Health care leaders in western Wisconsin are providing doctors with on-the-job residency training in local hospitals in the hope it will entice them to stick around when they choose where to set up their practices.
With a $750,000 grant from the Wisconsin Department of Health Services, HealthPartners is launching a residency program that will rotate doctors-in-training through Methodist Hospital in St. Louis Park for one year, and then through smaller Wisconsin hospitals in Amery, New Richmond and Hudson over the following two years.
“One of the best predictors of where a physician will locate a practice is where he or she completes a medical residency,” said Deb Rudquist, president and chief executive of Amery Medical Center, which will receive its first medical resident in 2019.
The program represents a novel solution to a national shortage of primary care doctors that is predicted to worsen in coming years as baby boomer physicians retire. All doctors must complete residencies in their chosen specialties after graduating medical school, but there has been little growth in residency slots nationwide because they can be costly for teaching hospitals, and the federal Medicare program caps how much financial support it provides to those hospitals.

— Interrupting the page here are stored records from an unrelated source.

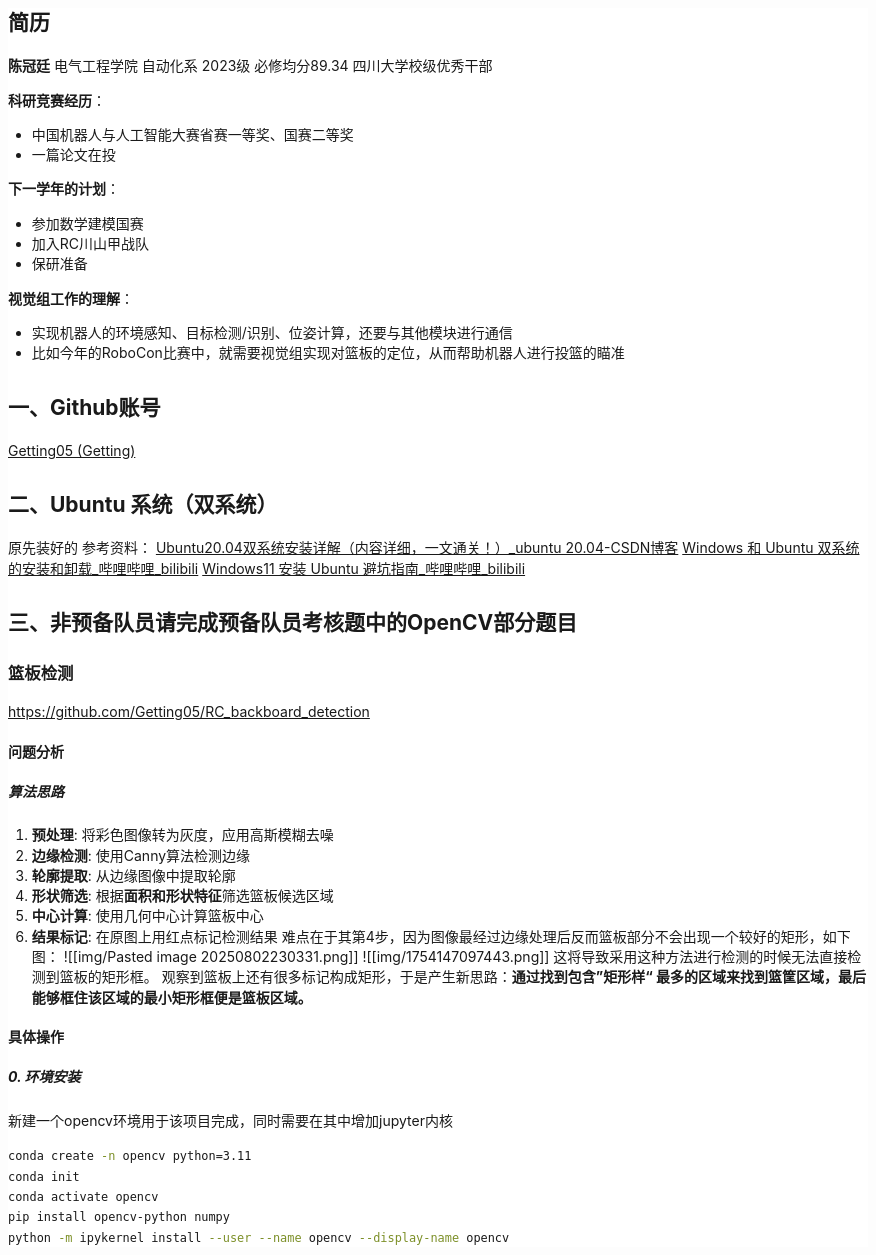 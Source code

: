 ## 简历

**陈冠廷**
电气工程学院 自动化系 2023级
必修均分89.34
四川大学校级优秀干部

**科研竞赛经历**：
- 中国机器人与人工智能大赛省赛一等奖、国赛二等奖
- 一篇论文在投

**下⼀学年的计划**：
- 参加数学建模国赛
- 加入RC川山甲战队
- 保研准备

**视觉组工作的理解**：
- 实现机器人的环境感知、目标检测/识别、位姿计算，还要与其他模块进行通信
- 比如今年的RoboCon比赛中，就需要视觉组实现对篮板的定位，从而帮助机器人进行投篮的瞄准


## 一、Github账号
[Getting05 (Getting)](https://github.com/Getting05)
## 二、Ubuntu 系统（双系统）
原先装好的
参考资料：
[Ubuntu20.04双系统安装详解（内容详细，一文通关！）_ubuntu 20.04-CSDN博客](https://blog.csdn.net/wyr1849089774/article/details/133387874)
[Windows 和 Ubuntu 双系统的安装和卸载_哔哩哔哩_bilibili](https://www.bilibili.com/video/BV1554y1n7zv/?spm_id_from=333.337.search-card.all.click)
[Windows11 安装 Ubuntu 避坑指南_哔哩哔哩_bilibili](https://www.bilibili.com/video/BV1Cc41127B9/?spm_id_from=333.337.search-card.all.click)
## 三、非预备队员请完成预备队员考核题中的OpenCV部分题目
### 篮板检测
https://github.com/Getting05/RC_backboard_detection
#### 问题分析
##### 算法思路
1. **预处理**: 将彩色图像转为灰度，应用高斯模糊去噪
2. **边缘检测**: 使用Canny算法检测边缘
3. **轮廓提取**: 从边缘图像中提取轮廓
4. **形状筛选**: 根据**面积和形状特征**筛选篮板候选区域
5. **中心计算**: 使用几何中心计算篮板中心
6. **结果标记**: 在原图上用红点标记检测结果
难点在于其第4步，因为图像最经过边缘处理后反而篮板部分不会出现一个较好的矩形，如下图：
![[img/Pasted image 20250802230331.png]]
![[img/1754147097443.png]]
这将导致采用这种方法进行检测的时候无法直接检测到篮板的矩形框。
观察到篮板上还有很多标记构成矩形，于是产生新思路：**通过找到包含”矩形样“ 最多的区域来找到篮筐区域，最后能够框住该区域的最小矩形框便是篮板区域。**
#### 具体操作
##### 0. 环境安装
新建一个opencv环境用于该项目完成，同时需要在其中增加jupyter内核
``` bash
conda create -n opencv python=3.11
conda init
conda activate opencv
pip install opencv-python numpy
python -m ipykernel install --user --name opencv --display-name opencv
```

The program in Wisconsin takes advantage of a loophole that permits Medicare to support new residency programs at “critical access” hospitals — generally small, rural hospitals with no more than 25 inpatient beds. So while HealthPartners can’t gain Medicare support while the new residents train at Methodist, it will be reimbursed when the residents rotate through the Wisconsin hospitals.
“It’s part of how this program is sustainable,” said Shannon Kojasoy, a HealthPartners consultant who is overseeing the grant along with other efforts to retain doctors.
The doctor shortage already is a pressing concern in rural areas. Most northern Minnesota counties report shortages — either because primary care doctors aren’t nearby or those on hand don’t accept low-income patients covered by the state’s Medicaid program. In 2015 the Legislature increased funding to address the shortage by expanding loan-forgiveness programs for doctors who practice in sections of Minnesota that are shorthanded.
Similar shortages exist in Wisconsin; the state’s hospital association reported in 2011 that it will need to train an additional 100 doctors a year through 2030 to meet the expected need for care.
HealthPartners’ new program, called the Methodist Hospital Family Medicine Residency Program Rural Training Track, will start with its first doctor rotating through Methodist in 2018. The hope is it will add one new physician to northwestern Wisconsin every year beginning in 2021, Kojasoy said.
Although doctors completing the residency program have no obligation to stay in that region, history shows that half of all doctors stay in the states or regions in which they completed their training. A condition of the state grant is that the residents in the program grew up in Wisconsin or had some other connection with the state.
“This program means that in coming years, more patients will not have to wait to see a doctor or have to drive longer distances to get care,” said Dr. Andrew Dorwart, HealthPartners St. Croix Valley medical director.
Enticing critical access hospitals to band together to support new residencies is a strategy suggested in Minnesota as well. Business leaders proposing a new osteopathic medical school in Gaylord, Minn., hope to form new residencies at small hospitals in central Minnesota to support its graduating doctors.